Directions: Select every line containing the word "public" from the material, and copy those lines.

○ ○ ○ ○ ○

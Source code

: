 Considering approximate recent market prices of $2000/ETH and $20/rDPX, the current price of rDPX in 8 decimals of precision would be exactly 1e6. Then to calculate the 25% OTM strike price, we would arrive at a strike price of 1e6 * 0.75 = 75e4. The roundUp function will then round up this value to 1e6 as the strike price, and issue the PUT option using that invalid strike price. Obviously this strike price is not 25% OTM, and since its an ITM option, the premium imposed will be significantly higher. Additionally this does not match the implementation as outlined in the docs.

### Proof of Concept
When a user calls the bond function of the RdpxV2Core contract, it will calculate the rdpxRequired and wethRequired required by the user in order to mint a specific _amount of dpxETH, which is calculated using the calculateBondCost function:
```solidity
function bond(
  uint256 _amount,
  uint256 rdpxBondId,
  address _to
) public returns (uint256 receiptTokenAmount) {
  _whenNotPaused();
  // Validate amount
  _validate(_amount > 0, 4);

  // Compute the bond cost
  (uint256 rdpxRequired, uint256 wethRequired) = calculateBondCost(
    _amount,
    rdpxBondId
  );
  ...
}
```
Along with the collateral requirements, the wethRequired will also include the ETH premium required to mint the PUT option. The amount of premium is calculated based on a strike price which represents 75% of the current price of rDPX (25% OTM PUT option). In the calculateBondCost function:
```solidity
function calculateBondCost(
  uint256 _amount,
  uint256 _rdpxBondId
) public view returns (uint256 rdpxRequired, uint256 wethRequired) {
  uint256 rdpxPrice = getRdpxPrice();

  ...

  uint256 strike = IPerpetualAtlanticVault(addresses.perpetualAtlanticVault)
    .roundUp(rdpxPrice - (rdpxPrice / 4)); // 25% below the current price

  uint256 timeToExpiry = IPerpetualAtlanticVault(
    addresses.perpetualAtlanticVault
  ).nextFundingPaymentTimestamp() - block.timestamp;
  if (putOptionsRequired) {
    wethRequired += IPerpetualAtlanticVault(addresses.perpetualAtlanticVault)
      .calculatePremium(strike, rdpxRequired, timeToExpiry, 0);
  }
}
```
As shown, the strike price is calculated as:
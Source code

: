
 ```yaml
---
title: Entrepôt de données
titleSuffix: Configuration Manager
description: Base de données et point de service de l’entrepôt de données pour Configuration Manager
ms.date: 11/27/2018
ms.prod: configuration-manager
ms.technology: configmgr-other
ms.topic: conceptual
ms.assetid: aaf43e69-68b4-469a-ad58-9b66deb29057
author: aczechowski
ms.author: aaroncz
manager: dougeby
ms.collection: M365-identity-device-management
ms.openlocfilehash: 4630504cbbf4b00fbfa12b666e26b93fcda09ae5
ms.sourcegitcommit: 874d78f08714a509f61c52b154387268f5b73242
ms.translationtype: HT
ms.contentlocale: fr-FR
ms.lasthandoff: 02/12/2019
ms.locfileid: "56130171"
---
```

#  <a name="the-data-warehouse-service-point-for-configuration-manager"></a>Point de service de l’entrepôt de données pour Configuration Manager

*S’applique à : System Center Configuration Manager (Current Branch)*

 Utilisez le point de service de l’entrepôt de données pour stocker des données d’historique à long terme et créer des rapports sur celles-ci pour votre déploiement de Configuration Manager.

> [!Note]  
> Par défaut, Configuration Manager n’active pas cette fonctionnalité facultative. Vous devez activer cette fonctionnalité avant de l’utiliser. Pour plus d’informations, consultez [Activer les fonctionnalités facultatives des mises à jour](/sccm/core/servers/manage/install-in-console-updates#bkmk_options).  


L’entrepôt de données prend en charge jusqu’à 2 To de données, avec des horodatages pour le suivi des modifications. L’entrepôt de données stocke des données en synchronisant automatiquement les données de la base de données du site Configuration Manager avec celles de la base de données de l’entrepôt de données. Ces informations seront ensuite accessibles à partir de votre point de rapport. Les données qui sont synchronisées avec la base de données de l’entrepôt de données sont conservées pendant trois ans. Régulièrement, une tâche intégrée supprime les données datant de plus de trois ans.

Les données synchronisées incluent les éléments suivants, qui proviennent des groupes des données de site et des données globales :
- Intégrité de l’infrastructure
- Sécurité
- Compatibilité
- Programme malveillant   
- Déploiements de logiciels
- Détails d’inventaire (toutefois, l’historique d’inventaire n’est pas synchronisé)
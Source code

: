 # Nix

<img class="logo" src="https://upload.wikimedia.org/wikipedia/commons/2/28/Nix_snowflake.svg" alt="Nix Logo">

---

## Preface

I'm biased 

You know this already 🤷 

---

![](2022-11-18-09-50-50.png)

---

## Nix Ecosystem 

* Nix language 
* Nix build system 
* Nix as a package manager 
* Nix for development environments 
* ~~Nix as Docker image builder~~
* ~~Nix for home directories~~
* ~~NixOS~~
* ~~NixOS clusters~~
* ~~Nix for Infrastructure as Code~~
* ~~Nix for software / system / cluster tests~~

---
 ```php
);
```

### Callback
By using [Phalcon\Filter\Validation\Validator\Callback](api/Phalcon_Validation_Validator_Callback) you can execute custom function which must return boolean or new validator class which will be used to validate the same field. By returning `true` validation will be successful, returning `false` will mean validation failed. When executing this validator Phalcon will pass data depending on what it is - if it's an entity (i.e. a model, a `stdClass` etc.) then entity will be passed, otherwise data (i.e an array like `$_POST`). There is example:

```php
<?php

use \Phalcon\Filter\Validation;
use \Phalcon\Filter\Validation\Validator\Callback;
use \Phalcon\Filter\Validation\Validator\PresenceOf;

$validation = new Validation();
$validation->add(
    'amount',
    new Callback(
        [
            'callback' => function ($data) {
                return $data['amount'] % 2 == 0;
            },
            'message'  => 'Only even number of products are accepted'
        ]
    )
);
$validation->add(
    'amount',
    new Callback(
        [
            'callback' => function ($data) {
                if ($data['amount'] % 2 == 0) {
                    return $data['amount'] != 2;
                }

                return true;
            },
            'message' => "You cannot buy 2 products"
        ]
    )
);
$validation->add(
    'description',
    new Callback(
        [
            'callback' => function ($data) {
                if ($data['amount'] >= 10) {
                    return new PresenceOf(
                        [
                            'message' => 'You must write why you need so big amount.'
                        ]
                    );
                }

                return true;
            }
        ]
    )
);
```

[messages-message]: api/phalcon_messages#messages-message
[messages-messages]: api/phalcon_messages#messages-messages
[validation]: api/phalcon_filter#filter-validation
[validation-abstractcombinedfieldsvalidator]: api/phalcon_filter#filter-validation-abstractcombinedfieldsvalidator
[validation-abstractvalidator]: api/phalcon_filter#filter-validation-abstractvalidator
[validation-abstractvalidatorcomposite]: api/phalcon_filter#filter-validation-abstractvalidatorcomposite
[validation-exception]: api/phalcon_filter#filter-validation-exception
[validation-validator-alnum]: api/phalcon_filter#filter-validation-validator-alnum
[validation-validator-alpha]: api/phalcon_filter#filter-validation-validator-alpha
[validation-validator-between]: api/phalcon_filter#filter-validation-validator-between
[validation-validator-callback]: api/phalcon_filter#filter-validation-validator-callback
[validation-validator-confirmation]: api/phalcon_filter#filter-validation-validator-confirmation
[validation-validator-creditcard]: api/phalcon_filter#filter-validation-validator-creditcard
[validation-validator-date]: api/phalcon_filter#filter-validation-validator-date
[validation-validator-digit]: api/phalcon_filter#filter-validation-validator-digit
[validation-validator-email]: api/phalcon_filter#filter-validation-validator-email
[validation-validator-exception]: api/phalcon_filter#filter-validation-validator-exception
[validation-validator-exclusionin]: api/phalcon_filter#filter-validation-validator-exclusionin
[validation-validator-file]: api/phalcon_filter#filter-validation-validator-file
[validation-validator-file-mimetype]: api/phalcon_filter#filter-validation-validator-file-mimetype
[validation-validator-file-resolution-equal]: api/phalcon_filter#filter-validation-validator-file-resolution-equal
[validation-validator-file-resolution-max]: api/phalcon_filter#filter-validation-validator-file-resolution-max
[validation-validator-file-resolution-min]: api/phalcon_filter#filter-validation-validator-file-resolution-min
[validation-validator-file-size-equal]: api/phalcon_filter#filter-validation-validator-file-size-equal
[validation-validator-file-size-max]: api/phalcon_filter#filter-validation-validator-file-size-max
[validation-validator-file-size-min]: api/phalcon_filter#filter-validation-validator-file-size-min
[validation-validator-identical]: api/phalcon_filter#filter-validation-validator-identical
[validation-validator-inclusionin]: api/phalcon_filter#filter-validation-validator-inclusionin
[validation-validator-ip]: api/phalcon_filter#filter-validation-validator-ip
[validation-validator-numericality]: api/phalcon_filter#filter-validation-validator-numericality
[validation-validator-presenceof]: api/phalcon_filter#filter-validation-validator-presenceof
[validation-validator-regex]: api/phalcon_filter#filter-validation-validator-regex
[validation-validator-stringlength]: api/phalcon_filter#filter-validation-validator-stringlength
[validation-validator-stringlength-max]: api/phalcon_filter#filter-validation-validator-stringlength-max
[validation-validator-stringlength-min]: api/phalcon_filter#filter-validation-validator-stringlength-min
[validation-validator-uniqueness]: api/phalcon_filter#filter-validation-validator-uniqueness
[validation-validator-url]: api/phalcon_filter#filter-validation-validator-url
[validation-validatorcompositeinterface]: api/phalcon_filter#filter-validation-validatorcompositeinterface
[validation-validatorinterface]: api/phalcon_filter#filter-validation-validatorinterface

○ ○ ○ ○ ○

Answer area:
) public returns (uint256 receiptTokenAmount) {
) public view returns (uint256 rdpxRequired, uint256 wethRequired) {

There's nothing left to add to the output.